# [Requirement]
Please repeat, from the entries that follow, the lines from the one containing "- **Resource Limits**: Memory" through the one containing "by your logger.</span></span>" exactly, adding nothing.

# [Provided records]
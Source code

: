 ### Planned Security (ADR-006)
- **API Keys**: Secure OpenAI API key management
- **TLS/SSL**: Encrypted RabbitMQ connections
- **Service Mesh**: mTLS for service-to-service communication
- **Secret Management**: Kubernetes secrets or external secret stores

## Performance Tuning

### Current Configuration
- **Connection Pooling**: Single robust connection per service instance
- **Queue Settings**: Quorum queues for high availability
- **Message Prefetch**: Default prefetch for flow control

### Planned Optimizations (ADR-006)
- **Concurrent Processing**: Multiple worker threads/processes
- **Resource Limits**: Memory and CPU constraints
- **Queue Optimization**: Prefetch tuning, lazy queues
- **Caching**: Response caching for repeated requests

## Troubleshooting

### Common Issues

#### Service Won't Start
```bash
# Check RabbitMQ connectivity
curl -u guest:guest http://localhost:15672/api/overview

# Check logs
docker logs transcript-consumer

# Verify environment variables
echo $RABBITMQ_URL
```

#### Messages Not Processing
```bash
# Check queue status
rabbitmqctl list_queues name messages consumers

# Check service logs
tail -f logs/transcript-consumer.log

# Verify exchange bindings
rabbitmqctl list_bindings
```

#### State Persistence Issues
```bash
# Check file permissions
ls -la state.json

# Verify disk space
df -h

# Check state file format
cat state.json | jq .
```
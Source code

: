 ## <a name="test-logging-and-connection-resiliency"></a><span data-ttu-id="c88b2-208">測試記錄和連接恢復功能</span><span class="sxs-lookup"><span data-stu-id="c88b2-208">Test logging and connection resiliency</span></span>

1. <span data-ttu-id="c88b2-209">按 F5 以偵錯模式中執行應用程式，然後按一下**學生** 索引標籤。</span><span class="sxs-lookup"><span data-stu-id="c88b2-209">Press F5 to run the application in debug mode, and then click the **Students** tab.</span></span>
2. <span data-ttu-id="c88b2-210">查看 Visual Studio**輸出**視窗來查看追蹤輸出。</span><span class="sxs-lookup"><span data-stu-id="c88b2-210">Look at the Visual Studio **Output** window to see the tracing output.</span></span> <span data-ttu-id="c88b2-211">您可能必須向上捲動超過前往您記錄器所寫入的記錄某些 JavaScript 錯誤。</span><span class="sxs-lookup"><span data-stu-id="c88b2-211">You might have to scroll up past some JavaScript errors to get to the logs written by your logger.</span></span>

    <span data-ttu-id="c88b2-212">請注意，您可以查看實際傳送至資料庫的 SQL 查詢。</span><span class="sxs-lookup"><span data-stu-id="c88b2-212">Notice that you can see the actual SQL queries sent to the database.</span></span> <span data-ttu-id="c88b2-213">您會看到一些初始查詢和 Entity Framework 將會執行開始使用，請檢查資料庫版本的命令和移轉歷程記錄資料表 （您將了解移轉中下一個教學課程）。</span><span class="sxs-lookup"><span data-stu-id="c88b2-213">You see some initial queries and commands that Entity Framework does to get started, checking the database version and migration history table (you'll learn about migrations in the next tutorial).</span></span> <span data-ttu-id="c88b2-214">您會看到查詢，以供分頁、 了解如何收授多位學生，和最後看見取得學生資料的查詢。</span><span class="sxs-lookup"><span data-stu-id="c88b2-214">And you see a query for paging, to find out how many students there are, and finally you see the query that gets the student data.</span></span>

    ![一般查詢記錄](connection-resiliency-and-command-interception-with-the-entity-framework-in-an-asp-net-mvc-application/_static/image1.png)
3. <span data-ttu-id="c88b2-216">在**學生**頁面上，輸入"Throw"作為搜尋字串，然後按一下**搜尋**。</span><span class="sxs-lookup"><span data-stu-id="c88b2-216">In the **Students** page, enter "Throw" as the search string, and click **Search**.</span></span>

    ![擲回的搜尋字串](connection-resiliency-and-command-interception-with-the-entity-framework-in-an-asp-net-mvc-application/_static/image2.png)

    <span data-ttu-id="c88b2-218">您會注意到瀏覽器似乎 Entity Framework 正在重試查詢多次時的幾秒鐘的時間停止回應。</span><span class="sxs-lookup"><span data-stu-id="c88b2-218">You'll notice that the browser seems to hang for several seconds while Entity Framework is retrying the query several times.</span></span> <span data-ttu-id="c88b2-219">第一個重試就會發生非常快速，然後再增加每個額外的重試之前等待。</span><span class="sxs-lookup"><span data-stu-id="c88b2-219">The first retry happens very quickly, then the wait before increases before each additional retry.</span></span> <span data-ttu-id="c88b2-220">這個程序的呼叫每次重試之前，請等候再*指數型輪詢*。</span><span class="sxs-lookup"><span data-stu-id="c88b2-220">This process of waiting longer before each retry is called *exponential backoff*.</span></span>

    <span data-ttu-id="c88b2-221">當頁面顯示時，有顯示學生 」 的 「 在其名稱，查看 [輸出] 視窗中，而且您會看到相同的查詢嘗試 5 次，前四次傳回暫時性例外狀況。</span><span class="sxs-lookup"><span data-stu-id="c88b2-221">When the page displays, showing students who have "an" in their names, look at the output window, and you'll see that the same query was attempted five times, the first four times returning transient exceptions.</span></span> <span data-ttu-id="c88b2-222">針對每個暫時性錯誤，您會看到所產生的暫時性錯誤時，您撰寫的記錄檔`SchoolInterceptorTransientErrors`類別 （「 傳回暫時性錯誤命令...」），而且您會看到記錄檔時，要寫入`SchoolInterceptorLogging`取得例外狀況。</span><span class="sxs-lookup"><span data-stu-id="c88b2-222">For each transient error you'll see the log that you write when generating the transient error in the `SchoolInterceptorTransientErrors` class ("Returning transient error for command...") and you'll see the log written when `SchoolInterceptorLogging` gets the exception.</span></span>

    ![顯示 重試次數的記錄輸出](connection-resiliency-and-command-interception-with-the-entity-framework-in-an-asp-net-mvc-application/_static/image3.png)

---

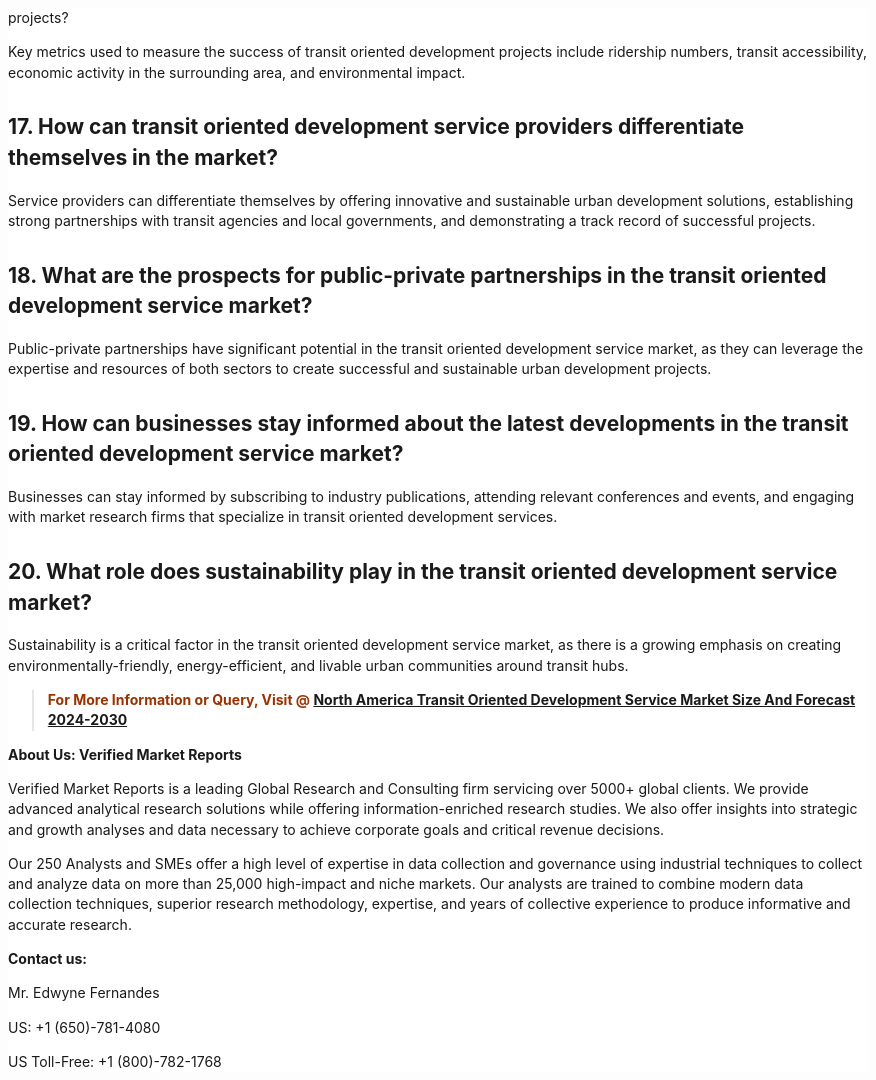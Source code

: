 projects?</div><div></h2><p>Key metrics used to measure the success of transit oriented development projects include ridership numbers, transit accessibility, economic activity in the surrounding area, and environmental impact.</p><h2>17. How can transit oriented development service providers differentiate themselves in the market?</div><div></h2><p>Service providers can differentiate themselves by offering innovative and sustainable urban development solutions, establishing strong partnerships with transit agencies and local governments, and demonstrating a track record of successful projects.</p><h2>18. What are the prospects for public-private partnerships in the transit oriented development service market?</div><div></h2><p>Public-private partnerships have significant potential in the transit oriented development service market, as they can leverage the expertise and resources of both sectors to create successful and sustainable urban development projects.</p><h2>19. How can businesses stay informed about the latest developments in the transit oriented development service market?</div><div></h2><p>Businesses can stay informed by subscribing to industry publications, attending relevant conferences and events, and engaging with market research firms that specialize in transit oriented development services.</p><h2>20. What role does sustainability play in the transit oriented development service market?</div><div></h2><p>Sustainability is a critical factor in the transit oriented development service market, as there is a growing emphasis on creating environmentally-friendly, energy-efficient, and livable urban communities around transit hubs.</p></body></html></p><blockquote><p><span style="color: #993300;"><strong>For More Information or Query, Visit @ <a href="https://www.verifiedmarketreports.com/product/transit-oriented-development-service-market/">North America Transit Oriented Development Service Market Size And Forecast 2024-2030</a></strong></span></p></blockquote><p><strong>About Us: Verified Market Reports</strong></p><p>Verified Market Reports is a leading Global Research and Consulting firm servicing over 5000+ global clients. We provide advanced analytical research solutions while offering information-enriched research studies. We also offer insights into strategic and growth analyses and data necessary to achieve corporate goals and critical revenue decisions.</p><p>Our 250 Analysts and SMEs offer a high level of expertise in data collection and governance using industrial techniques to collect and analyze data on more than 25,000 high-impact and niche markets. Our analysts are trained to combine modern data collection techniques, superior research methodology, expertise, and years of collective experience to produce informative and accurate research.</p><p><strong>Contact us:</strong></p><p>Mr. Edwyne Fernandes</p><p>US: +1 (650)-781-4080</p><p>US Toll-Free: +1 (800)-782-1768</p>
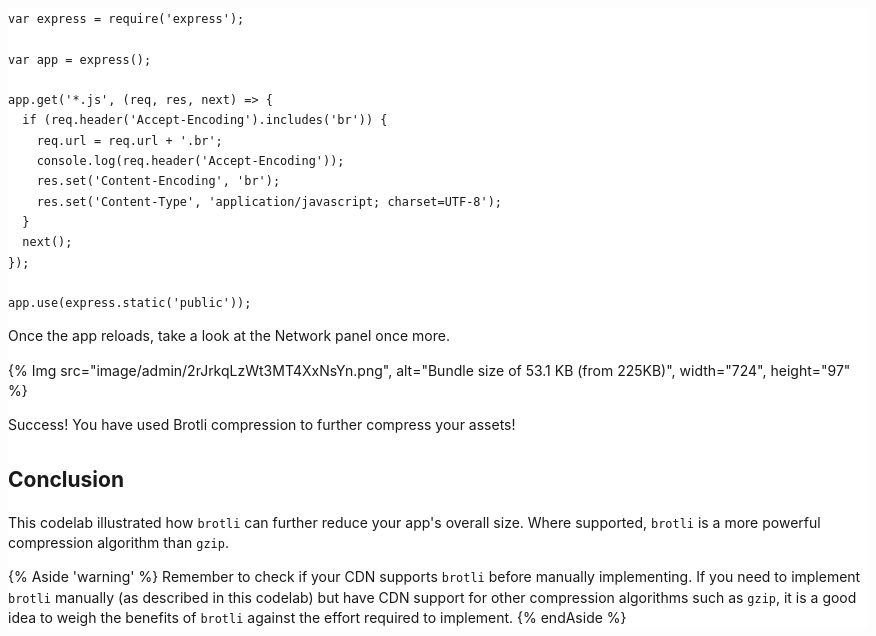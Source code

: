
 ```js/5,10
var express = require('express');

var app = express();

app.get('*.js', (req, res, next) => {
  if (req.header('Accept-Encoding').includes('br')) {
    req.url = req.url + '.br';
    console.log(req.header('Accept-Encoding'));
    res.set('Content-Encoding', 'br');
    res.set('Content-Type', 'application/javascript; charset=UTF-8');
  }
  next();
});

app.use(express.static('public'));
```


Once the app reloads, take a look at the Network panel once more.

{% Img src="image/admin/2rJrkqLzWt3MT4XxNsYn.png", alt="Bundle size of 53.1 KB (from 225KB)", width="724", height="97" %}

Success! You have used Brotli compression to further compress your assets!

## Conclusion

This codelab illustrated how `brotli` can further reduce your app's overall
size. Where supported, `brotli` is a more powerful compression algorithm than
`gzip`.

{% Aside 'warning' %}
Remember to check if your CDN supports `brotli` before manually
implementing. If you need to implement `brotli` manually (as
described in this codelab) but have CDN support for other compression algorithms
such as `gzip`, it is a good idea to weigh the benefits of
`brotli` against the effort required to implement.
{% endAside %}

# [Solution for this problem]
- **Resource Limits**: Memory and CPU constraints
- **Queue Optimization**: Prefetch tuning, lazy queues
- **Caching**: Response caching for repeated requests

## Troubleshooting

### Common Issues

#### Service Won't Start
```bash
# Check RabbitMQ connectivity
curl -u guest:guest http://localhost:15672/api/overview

# Check logs
docker logs transcript-consumer

# Verify environment variables
echo $RABBITMQ_URL
```

#### Messages Not Processing
```bash
# Check queue status
rabbitmqctl list_queues name messages consumers

# Check service logs
tail -f logs/transcript-consumer.log

# Verify exchange bindings
rabbitmqctl list_bindings
```

#### State Persistence Issues
```bash
# Check file permissions
ls -la state.json

# Verify disk space
df -h

# Check state file format
cat state.json | jq .
```
Source code

: ## <a name="test-logging-and-connection-resiliency"></a><span data-ttu-id="c88b2-208">測試記錄和連接恢復功能</span><span class="sxs-lookup"><span data-stu-id="c88b2-208">Test logging and connection resiliency</span></span>

1. <span data-ttu-id="c88b2-209">按 F5 以偵錯模式中執行應用程式，然後按一下**學生** 索引標籤。</span><span class="sxs-lookup"><span data-stu-id="c88b2-209">Press F5 to run the application in debug mode, and then click the **Students** tab.</span></span>
2. <span data-ttu-id="c88b2-210">查看 Visual Studio**輸出**視窗來查看追蹤輸出。</span><span class="sxs-lookup"><span data-stu-id="c88b2-210">Look at the Visual Studio **Output** window to see the tracing output.</span></span> <span data-ttu-id="c88b2-211">您可能必須向上捲動超過前往您記錄器所寫入的記錄某些 JavaScript 錯誤。</span><span class="sxs-lookup"><span data-stu-id="c88b2-211">You might have to scroll up past some JavaScript errors to get to the logs written by your logger.</span></span>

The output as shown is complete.